▸ What you have to do
If a line in the entries below contains "long", copy it.

▸ Data

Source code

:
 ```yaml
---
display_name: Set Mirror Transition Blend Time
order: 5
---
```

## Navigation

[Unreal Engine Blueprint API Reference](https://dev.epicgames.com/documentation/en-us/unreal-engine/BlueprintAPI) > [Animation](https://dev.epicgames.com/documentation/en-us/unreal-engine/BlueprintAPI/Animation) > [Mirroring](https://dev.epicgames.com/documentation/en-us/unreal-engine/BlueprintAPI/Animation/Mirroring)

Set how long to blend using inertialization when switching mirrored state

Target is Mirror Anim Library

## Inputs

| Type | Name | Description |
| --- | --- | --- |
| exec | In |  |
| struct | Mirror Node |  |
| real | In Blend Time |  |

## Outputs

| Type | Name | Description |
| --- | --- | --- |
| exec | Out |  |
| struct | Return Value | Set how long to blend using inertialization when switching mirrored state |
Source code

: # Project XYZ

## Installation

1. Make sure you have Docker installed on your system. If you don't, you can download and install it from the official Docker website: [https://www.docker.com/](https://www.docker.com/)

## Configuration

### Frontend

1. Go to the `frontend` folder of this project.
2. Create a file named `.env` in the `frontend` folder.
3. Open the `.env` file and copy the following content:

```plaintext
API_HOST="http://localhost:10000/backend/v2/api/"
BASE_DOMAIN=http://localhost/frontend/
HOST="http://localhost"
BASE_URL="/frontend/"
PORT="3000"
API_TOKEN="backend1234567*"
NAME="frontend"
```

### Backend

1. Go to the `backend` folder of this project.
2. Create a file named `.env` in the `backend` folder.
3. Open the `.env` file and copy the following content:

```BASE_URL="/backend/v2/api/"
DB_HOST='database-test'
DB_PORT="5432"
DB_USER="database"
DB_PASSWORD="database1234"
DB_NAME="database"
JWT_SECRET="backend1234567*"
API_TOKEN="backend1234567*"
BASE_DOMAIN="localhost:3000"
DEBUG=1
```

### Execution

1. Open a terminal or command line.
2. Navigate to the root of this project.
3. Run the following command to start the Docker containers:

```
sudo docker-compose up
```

▸ Solution
Set how long to blend using inertialization when switching mirrored state
| struct | Return Value | Set how long to blend using inertialization when switching mirrored state |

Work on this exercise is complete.